Prompt
Give back only the lines in the records below from the one with "content=greensteel" to the one with "[^vyroba-oceli-data]: [World Steel", both inclusive, word for word.

Material to process
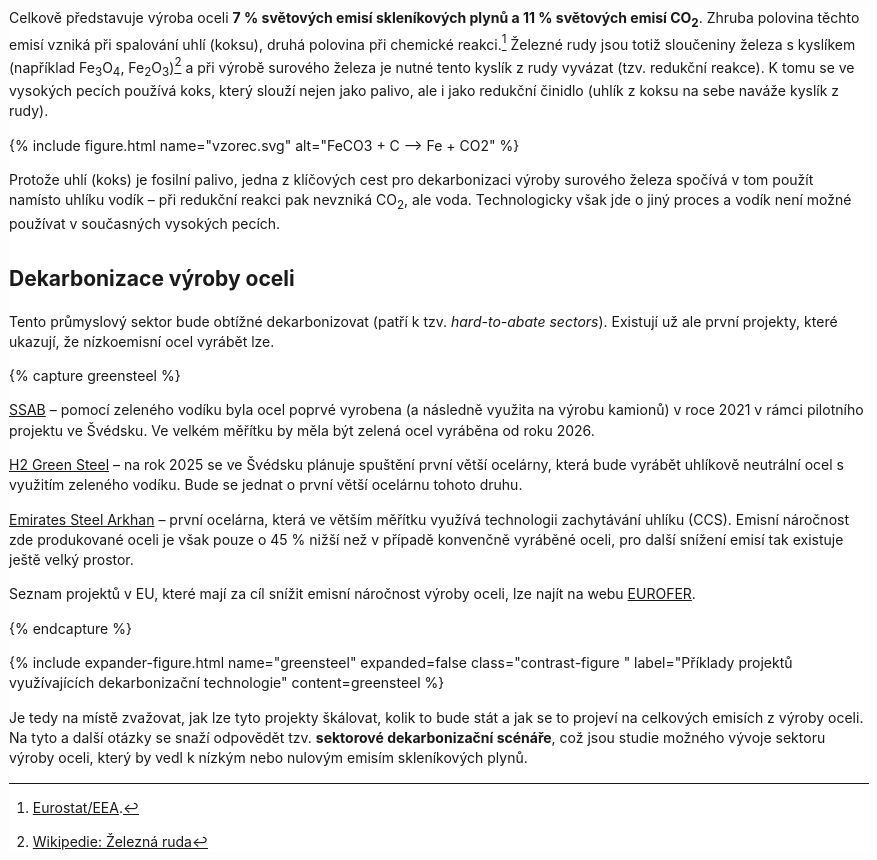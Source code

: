 Celkově představuje výroba oceli **7 % světových emisí skleníkových plynů a 11 % světových emisí CO<sub>2</sub>**. Zhruba polovina těchto emisí vzniká při spalování uhlí (koksu), druhá polovina při chemické reakci.[^emiseocel] Železné rudy jsou totiž sloučeniny železa s kyslíkem (například Fe<sub>3</sub>O<sub>4</sub>, Fe<sub>2</sub>O<sub>3</sub>)[^zelezne-rudy] a při výrobě surového železa je nutné tento kyslík z rudy vyvázat (tzv. redukční reakce). K tomu se ve vysokých pecích používá koks, který slouží nejen jako palivo, ale i jako redukční činidlo (uhlík z koksu na sebe naváže kyslík z rudy).

{% include figure.html
    name="vzorec.svg"
    alt="FeCO3 + C ⟶ Fe + CO2"
%}

Protože uhlí (koks) je fosilní palivo, jedna z klíčových cest pro dekarbonizaci výroby surového železa spočívá v tom použít namísto uhlíku vodík – při redukční reakci pak nevzniká CO<sub>2</sub>, ale voda. Technologicky však jde o jiný proces a vodík není možné používat v současných vysokých pecích.

## Dekarbonizace výroby oceli

Tento průmyslový sektor bude obtížné dekarbonizovat (patří k tzv. *hard-to-abate sectors*). Existují už ale první projekty, které ukazují, že nízkoemisní ocel vyrábět lze.

{% capture greensteel %}

[SSAB](https://www.smithsonianmag.com/smart-news/green-steel-produced-first-time-180978550/) – pomocí zeleného vodíku byla ocel poprvé vyrobena (a následně využita na výrobu kamionů) v roce 2021 v rámci pilotního projektu ve Švédsku. Ve velkém měřítku by měla být zelená ocel vyráběna od roku 2026.

[H2 Green Steel](https://www.mining-technology.com/news/green-steel-hydrogen/) – na rok 2025 se ve Švédsku plánuje spuštění první větší ocelárny, která bude vyrábět uhlíkově neutrální ocel s využitím zeleného vodíku. Bude se jednat o první větší ocelárnu tohoto druhu.

[Emirates Steel Arkhan](https://www.emiratessteelarkan.com/emirates-steel-arkan-demonstrates-industrialsustainability-leadership-during-the-make-it-in-the-emirates-forum2023/) – první ocelárna, která ve větším měřítku využívá technologii zachytávání uhlíku (CCS). Emisní náročnost zde produkované oceli je však pouze o 45 % nižší než v případě konvenčně vyráběné oceli, pro další snížení emisí tak existuje ještě velký prostor.

Seznam projektů v EU, které mají za cíl snížit emisní náročnost výroby oceli, lze najít na webu [EUROFER](https://www.eurofer.eu/issues/climate-and-energy/maps-of-key-low-carbon-steel-projects/).

{% endcapture %}

{% include expander-figure.html
    name="greensteel"
    expanded=false
    class="contrast-figure "
    label="Příklady projektů využívajících dekarbonizační technologie"
    content=greensteel
%}

Je tedy na místě zvažovat, jak lze tyto projekty škálovat, kolik to bude stát a jak se to projeví na celkových emisích z výroby oceli. Na tyto a další otázky se snaží odpovědět tzv. **sektorové dekarbonizační scénáře**, což jsou studie možného vývoje sektoru výroby oceli, který by vedl k nízkým nebo nulovým emisím skleníkových plynů.


[^vyroba-oceli-data]: [World Steel Association: Crude steel production](https://worldsteel.org/steel-topics/statistics/world-steel-in-figures-2022/)
[^emisniintenzitaoceli-zeme]: Studie [Steel Climate Impact](https://www.globalefficiencyintel.com/steel-climate-impact-international-benchmarking-energy-co2-intensities) uvádí emisní intenzity pro řadu zemí. Zatímco například v USA je průměrná emisní intenzita přibližně 1 t CO<sub>2</sub> na tunu vyrobené oceli, v Německu je to  1,5 t CO<sub>2</sub> a v Číně okolo 2 t CO<sub>2</sub>. Hlavní rozdíl spočívá v rozdílném poměru mezi výrobou ve vysokých pecích (tedy výrobou surového železa) a výrobou v obloukových pecích (tedy recyklací oceli) v jednotlivých zemích.
[^emisniintenzitaoceli-WEF]: [World Economic Forum: Net Zero Industry Tracker (2022)](https://www3.weforum.org/docs/WEF_NetZero_Industry_Tracker_2022_Edition.pdf)
[^emisni-intenzita-srovnani]: Zatímco Světové ekonomické fórum [WEF: Net Zero Industry Tracker (2022)](https://www3.weforum.org/docs/WEF_NetZero_Industry_Tracker_2022_Edition.pdf) uvádí průměrnou světovou emisní intenzitu výroby oceli 1,9 t CO<sub>2</sub>,  [Mezinárodní agentura pro energii (IEA)](https://www.iea.org/energy-system/industry/steel) uvádí průměrnou světovou emisní intenzitu 1,4 t CO<sub>2</sub> na tunu vyrobené oceli. Rozdíl mezi těmito údaji o emisní intenzitě je pravděpodobně způsoben různým započítáváním nepřímých emisí (scope 2), případně může souviset s tím, které procesy jsou do výroby oceli započítávány.
[^zelezne-rudy]: [Wikipedie: Železná ruda](https://cs.wikipedia.org/wiki/%C5%BDelezn%C3%A1_ruda)
[^ocelrecyklace]: [Yale Environment 360, 2021: Can the World’s Most Polluting Heavy Industries Decarbonize?](https://e360.yale.edu/features/can-the-worlds-most-polluting-heavy-industries-decarbonize)
[^wef]: [World Economic Forum, 2022: Net Zero Industry Tracker 2022 Edition](https://www3.weforum.org/docs/WEF_NetZero_Industry_Tracker_2022_Edition.pdf).
[^vysokepece]: [McKinsey&Company, 2022: Steel Transition to Net-Zero](https://www.mckinsey.com/capabilities/sustainability/our-insights/spotting-green-business-opportunities-in-a-surging-net-zero-world/transition-to-net-zero/steel)
[^emiseocel]: [Eurostat/EEA](https://docs.google.com/spreadsheets/d/1K5dbcngapuIdgrCRG0V8uV-c0ppirfYTwvvp8t54V3w/edit#gid=283480625).
[^mckinsey]: [McKinsey&Company, 2020: Decarbonization challenge for steel](https://www.mckinsey.com/industries/metals-and-mining/our-insights/decarbonization-challenge-for-steel)
[^h2greensteel]: [Mining Technology, 2023: Europe’s first commercial green steel plant to open in Sweden](https://www.mining-technology.com/news/green-steel-hydrogen/)
[^ocelteplota]: [Carbon Chain, 2022: Understand your steel emissions](https://www.carbonchain.com/blog/understand-your-steel-emissions)
[^missionpossible]: [Mission Possible Partnership, 2022: Making Net-Zero Steel Possible](https://missionpossiblepartnership.org/wp-content/uploads/2022/09/Making-Net-Zero-Steel-possible.pdf)
[^ocelccscena]: [MIT, 2021: How efficient is carbon capture and storage?](https://climate.mit.edu/ask-mit/how-efficient-carbon-capture-and-storage). Očekávaná cena zachytávání CO<sub>2</sub> se podle [IEA](https://www.iea.org/commentaries/is-carbon-capture-too-expensive) pohybuje kolem 35–95 eur (900–2 250 Kč) za tunu CO<sub>2</sub>. Cena oceli závisí na druhu požadovaného produktu a místě výroby, v západní Evropě se průměrná cena podle [Steel Benchmarker](http://steelbenchmarker.com/history.pdf) pohybuje kolem 700–800 eur (16 700–19 100 Kč).
[^iravodik]: [Boston Consulting Group: Impact of IRA, IIJA, CHIPS, and Energy Act of 2020 on Clean Technologies](https://breakthroughenergy.org/wp-content/uploads/2023/04/Steel-Cleantech-Policy-Impact-Assessment.pdf). V USA stojí tuna oceli vyrobená konvenční cestou ve vysoké peci 360 dolarů. Díky podpoře zeleného vodíku v rámci IRA může tuna surové oceli vyrobené pomocí zeleného vodíku stát 370 dolarů.
[^cbam]: [Evropská komise: Mechanismus uhlíkového vyrovnání na hranicích: Otázky a odpovědi](https://ec.europa.eu/commission/presscorner/detail/cs/qanda_21_3661)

Output of the task
    content=greensteel
%}

Je tedy na místě zvažovat, jak lze tyto projekty škálovat, kolik to bude stát a jak se to projeví na celkových emisích z výroby oceli. Na tyto a další otázky se snaží odpovědět tzv. **sektorové dekarbonizační scénáře**, což jsou studie možného vývoje sektoru výroby oceli, který by vedl k nízkým nebo nulovým emisím skleníkových plynů.


[^vyroba-oceli-data]: [World Steel Association: Crude steel production](https://worldsteel.org/steel-topics/statistics/world-steel-in-figures-2022/)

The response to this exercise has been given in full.